The largest possible window over which a group of regions (for example, transcripts) share corresponding genomic positions.

For example, if a gene has a single start codon, the maximal spanning window surrounding that start codon can be made by growing a window along the transcripts in the 5’ and 3’ directions, starting at the start codon, and stopping in each direction as soon as the next coordinate no longer corresponds to the same genomic position in all transcripts:

Metagene - maximal spanning window

Maximal spanning window surrounding a start codon over a family of transcripts.

Maximal spanning windows are often used in metagene analyses.

metagene
metagene average

An average of quantitative data over one or more genomic regions (often genes or transcripts) aligned at some internal feature. For example, a metagene profile could be built around:

  • the average of ribosome density surrounding the start codons of all transcripts in a ribosome profiling dataset

  • an average phylogenetic conservation score surounding the 5’ splice site of the first introns of all transcripts

See Performing metagene analyses and/or the module documentation for the metagene script for more explanation.

multimap
multimapping

A read that aligns equally well (or nearly-equally well) to multiple regions in a genome or transcriptome is said to be multimapping in that genome or transcriptome.

Multimapping reads arise from repeated sequence, for example from duplicated genes, transposons, telomeres, tandem repeats, or segmental duplications within genes.

P-site offset

Distance from the 5’ or 3’ end of a ribosome-protected footprint to the P-site of the ribosome that generated the footprint.

Cartoon of ribosomal P-site

Ribosome, footprint, and P-site offset. After [IGNW09].

Because the P-site is the site where peptidyl elongation occurs, read alignments from ribosome profiling are frequently mapped to their P-sites, so that translation may be visualized along a transcript.

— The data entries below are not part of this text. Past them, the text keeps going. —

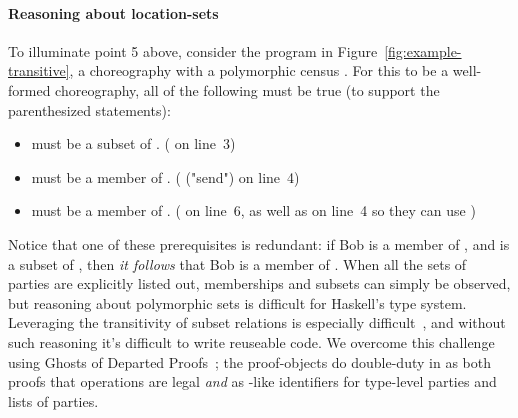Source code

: 
\paragraph{Reasoning about location-sets}
To illuminate point 5 above, consider the program in Figure~\ref{fig:example-transitive},
a choreography with a polymorphic census .
For this to be a well-formed choreography, all of the following must be true
(to support the parenthesized statements):
\begin{itemize}
    \item {} must be a subset of .
          ( on line~3)
    \item {} must be a member of .
          (\inlinecode{~>} ("send") on line~4)
    \item {} must be a member of .
          (\inlinecode{~>} on line~6, as well as \inlinecode{~>} on line~4 so they can use )
\end{itemize}
Notice that one of these prerequisites is redundant:
if Bob is a member of , and  is a subset of ,
then \emph{it follows} that Bob is a member of .
When all the sets of parties are explicitly listed out, memberships and subsets can simply be observed,
but reasoning about polymorphic sets is difficult for Haskell's type system.
Leveraging the transitivity of subset relations is especially difficult~\cite{stackoverflow2021},
and without such reasoning it's difficult to write reuseable code.
We overcome this challenge using Ghosts of Departed Proofs~\cite{noonanGDP};
the proof-objects do double-duty in \MultiChor as both proofs that operations are legal \emph{and}
as -like identifiers for type-level parties and lists of parties.


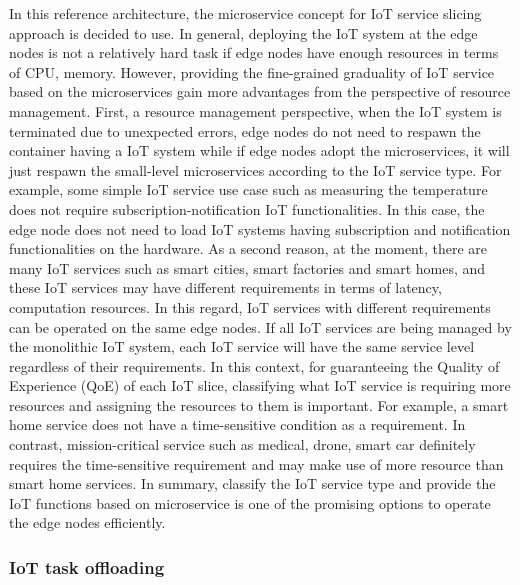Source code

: In this reference architecture, the microservice concept for IoT service slicing approach is decided to use. In general, deploying the IoT system at the edge nodes is not a relatively hard task if edge nodes have enough resources in terms of CPU, memory. However, providing the fine-grained graduality of IoT service based on the microservices gain more advantages from the perspective of resource management. First, a resource management perspective, when the IoT system is terminated due to unexpected errors, edge nodes do not need to respawn the container having a IoT system while if edge nodes adopt the microservices, it will just respawn the small-level microservices according to the IoT service type. For example, some simple IoT service use case such as measuring the temperature does not require subscription-notification IoT functionalities. In this case, the edge node does not need to load IoT systems having subscription and notification functionalities on the hardware. As a second reason, at the moment, there are many IoT services such as smart cities, smart factories and smart homes, and these IoT services may have different requirements in terms of latency, computation resources. In this regard, IoT services with different requirements can be operated on the same edge nodes. If all IoT services are being managed by the monolithic IoT system, each IoT service will have the same service level regardless of their requirements. In this context, for guaranteeing the Quality of Experience (QoE) of each IoT slice, classifying what IoT service is requiring more resources and assigning the resources to them is important. For example, a smart home service does not have a time-sensitive condition as a requirement. In contrast, mission-critical service such as medical, drone, smart car definitely requires the time-sensitive requirement and may make use of more resource than smart home services. In summary, classify the IoT service type and provide the IoT functions based on microservice is one of the promising options to operate the edge nodes efficiently. 

\subsubsection{IoT task offloading}
\label{sec:iot_task_offloading_procedures}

P-site offsets may be estimated from ribosome profiling data using the psite script. For a detailed discussion, see Determine P-site offsets for ribosome profiling data.

paired-end sequencing

A high-throughput sequencing technique in which 50-100 nucleotides of each end of a ~300 nucleotide sequence are read, and reported as a pair.

ribosome profiling

A high-throughput sequencing technique that captures the positions of all ribosomes on all RNAs at a snapshot in time. See [IGNW09] for more details

roi
region of interest

A region of the genome or of a transcript that contains an interesting feature.

RPKM

Reads per kilobase per million reads in a dataset. This is a unit of sequencing density that is normalized by sequencing depth (in millions of reads) and by the length of the region of interest (in kb).

single-end sequencing

A high-throughput sequencing technique that generates short reads of approximately 50-100 nt in length.

start codon peak

Large peaks of ribosome-protected footprint visible over initiator codons in ribosome profiling data. These arise because the kinetics of translation initiation are slow compared to the kinetics of elongation, causing a build-up over the initiator codon.

stop codon peak

Large peaks of ribosome-protected footprint visible over stop codons in some ribosome profiling datasets. These arise because the kinetics of translation termination are slow compared to the kinetics of elongation, causing a build-up over termination codons. These peaks are frequently absent from datasets if tissues are pre-treated with elongation inhibitors (e.g. cycloheximide) before lysis and sample prep.

sub-codon phasing
triplet periodicity

A feature of ribosome profiling data. Because ribosomes step three nucleotides in each cycle of translation elongation, in many ribosome profiling datasets a triplet periodicity is observable in the distribution of ribosome-protected footprints, in which 70-90% of the reads on a codon fall within the first of the three codon positions. This allows deduction of translation reading frames, if the reading frame is not known a priori. See [IGNW09] for more details

translation efficiency

An mRNA’s translation efficiency measures how much protein is made from that individual transcript. Translation efficiency for an mRNA is therefore proportional to its translation initiation rate.